§ AIM OF THE TASK
Reproduce, exactly, the lines of the material below from the line containing "Home: [[CS2103T]]" through the line containing "## Repository Overview", with both end lines included and nothing else.

§ EXERCISE INPUTS
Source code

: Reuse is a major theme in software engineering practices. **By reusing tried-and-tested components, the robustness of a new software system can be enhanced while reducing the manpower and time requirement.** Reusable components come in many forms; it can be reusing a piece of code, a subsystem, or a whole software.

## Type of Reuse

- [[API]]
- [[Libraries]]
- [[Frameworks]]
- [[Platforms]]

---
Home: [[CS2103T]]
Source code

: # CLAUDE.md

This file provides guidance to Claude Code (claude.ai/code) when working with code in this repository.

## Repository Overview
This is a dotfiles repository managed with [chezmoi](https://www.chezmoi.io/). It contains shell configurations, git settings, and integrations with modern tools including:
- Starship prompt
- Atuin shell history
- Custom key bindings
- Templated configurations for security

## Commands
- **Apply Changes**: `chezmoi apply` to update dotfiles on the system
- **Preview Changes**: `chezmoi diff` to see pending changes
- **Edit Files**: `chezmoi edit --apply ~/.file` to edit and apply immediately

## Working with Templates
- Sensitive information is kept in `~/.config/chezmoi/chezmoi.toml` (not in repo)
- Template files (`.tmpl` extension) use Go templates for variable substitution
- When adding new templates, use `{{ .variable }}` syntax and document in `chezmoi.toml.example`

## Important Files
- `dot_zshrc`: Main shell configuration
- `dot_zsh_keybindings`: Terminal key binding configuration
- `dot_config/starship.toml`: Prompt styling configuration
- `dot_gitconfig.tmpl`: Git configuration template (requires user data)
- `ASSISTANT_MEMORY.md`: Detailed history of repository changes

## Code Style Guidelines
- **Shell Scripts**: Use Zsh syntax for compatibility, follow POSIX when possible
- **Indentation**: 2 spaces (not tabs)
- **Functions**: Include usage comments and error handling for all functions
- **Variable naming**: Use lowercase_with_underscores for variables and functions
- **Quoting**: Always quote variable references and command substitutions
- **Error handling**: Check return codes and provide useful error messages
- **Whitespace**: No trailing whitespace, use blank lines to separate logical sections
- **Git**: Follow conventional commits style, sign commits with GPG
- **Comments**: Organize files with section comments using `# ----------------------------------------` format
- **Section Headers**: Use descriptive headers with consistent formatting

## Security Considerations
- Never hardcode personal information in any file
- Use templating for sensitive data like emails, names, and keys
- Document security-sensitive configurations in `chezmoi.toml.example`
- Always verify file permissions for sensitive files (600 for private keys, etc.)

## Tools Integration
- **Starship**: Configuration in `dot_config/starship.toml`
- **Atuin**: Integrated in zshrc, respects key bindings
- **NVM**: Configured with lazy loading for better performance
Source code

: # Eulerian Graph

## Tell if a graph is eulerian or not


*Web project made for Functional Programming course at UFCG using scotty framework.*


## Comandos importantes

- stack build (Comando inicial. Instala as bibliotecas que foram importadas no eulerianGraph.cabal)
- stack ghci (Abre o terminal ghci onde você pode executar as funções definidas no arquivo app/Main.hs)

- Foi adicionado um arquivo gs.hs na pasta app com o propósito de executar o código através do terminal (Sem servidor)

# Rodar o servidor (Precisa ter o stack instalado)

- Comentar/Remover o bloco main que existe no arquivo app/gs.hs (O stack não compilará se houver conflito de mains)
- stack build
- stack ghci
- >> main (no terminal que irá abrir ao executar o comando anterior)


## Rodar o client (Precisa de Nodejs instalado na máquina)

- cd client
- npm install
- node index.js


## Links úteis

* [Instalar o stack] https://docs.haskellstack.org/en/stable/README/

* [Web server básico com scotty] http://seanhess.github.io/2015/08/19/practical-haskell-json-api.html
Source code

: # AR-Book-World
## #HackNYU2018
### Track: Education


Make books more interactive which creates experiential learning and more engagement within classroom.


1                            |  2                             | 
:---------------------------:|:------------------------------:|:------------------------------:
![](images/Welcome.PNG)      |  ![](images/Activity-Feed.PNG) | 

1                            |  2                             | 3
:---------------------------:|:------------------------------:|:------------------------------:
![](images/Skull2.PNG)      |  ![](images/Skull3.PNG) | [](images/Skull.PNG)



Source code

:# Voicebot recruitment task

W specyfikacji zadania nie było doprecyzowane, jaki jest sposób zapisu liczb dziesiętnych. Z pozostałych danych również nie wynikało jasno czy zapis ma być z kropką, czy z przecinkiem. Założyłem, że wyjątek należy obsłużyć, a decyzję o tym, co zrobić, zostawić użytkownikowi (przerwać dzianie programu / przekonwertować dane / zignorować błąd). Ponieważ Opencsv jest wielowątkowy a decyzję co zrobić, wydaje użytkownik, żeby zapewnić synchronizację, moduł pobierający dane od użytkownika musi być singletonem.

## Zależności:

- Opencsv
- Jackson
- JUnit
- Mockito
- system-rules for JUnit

§ RESPONSE TO THIS TASK
Home: [[CS2103T]]
Source code

: # CLAUDE.md

This file provides guidance to Claude Code (claude.ai/code) when working with code in this repository.

## Repository Overview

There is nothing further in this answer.